The 2019 Budget addresses neither of these supply issues.
1. Zero effort on creating additional housing supply.
2. Zero effort on creating access to money. On Jan 1, 2018 the Fed clawed back 40%+ of purchasing power (mortgage money) from you.
3. Dollar for dollar there is also a useless tweak to the RRSP loan program. Useless when the math is done.
4. A convoluted ‘shared ownership’ plan that creates more questions and concerns than it answers. Besides which it is only available if you borrow roughly 80% of what you currently qualify for today, which is closer to 50% of what you qualified for up until Jan 1, 2018.
5. Additional layers of complexity, that once the math is actually done on will demonstrate zero point zero zero zero zero one percent value to Canadian’s.
Already a homeowner? There is nothing in this budget for you. Access to your home equity remains extremely difficult, more expensive thanks to the Fed.
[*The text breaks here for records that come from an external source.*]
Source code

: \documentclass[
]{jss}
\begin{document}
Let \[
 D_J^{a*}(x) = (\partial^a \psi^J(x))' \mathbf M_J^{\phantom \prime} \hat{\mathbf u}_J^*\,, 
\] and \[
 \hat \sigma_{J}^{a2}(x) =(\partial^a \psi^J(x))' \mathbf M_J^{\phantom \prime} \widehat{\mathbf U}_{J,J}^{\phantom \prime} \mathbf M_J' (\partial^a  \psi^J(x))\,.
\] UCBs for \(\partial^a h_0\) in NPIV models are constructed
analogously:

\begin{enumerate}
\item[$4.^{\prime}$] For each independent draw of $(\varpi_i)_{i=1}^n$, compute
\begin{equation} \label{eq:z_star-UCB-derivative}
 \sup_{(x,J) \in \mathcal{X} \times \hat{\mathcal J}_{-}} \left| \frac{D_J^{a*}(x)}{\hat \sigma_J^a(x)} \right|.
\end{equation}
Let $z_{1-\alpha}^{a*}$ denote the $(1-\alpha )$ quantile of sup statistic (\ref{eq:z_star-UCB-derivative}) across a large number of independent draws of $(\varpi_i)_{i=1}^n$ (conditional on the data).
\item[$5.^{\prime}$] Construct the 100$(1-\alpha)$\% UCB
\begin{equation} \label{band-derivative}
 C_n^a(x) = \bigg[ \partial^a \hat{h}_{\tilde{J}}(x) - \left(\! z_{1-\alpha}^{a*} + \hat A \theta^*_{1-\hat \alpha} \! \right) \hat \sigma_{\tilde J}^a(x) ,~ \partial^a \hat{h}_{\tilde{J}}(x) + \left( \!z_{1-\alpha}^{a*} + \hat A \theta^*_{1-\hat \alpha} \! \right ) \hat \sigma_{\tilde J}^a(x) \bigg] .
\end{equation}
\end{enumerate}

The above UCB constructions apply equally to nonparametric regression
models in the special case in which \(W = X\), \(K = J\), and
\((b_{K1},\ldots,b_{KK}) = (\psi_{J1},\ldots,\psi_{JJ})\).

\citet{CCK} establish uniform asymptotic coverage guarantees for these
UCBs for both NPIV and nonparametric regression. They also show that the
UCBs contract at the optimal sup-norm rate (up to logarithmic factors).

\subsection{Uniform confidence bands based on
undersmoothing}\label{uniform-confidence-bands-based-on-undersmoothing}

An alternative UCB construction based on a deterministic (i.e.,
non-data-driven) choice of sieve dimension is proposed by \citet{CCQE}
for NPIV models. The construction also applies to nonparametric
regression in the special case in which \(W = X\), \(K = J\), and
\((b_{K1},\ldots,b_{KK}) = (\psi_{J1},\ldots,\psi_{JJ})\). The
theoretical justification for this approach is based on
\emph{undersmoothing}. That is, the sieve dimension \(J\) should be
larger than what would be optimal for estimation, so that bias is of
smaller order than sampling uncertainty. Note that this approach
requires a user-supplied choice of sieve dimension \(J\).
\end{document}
And your ability to move to a new home remains impaired by your existing mortgage which you may no longer be able to re-qualify for under the new rules. Still no grandfather clause for you.
*The one minor exception re existing homeowners is for those divorcing (in 2020, so hang in there) for whom access to an extra $10,000 of RRSP money may somehow matter. (You can already break that money out of your RRSP if you truly need it, so all Fed is saving you is between zero and $4,500 depending on your tax bracket) – this will be of a slight benefit to somewhere around 16 Canadian households in 2020.
What about the ‘shared ownership’ thing? The 5% or 10% downpayment help?
To do the math on this is premature, we will have to wait and see what the details truly are. Does the government forgive part of the loan if the property drops in value at a time when you are forced to sell due to a life event? Do they share in the profit when the property rises in value? Lots of questions.
But again, how many CDN’s with combined household incomes of $120,000 or less are not already borrowing close to the maximum they qualify for? Very few. So this program helps… very very few.
How many CDN’s can reduce their approved shopping budgets from ~$580,000 to $480,000 just to qualify for this program? What’s left to buy in their markets at that price?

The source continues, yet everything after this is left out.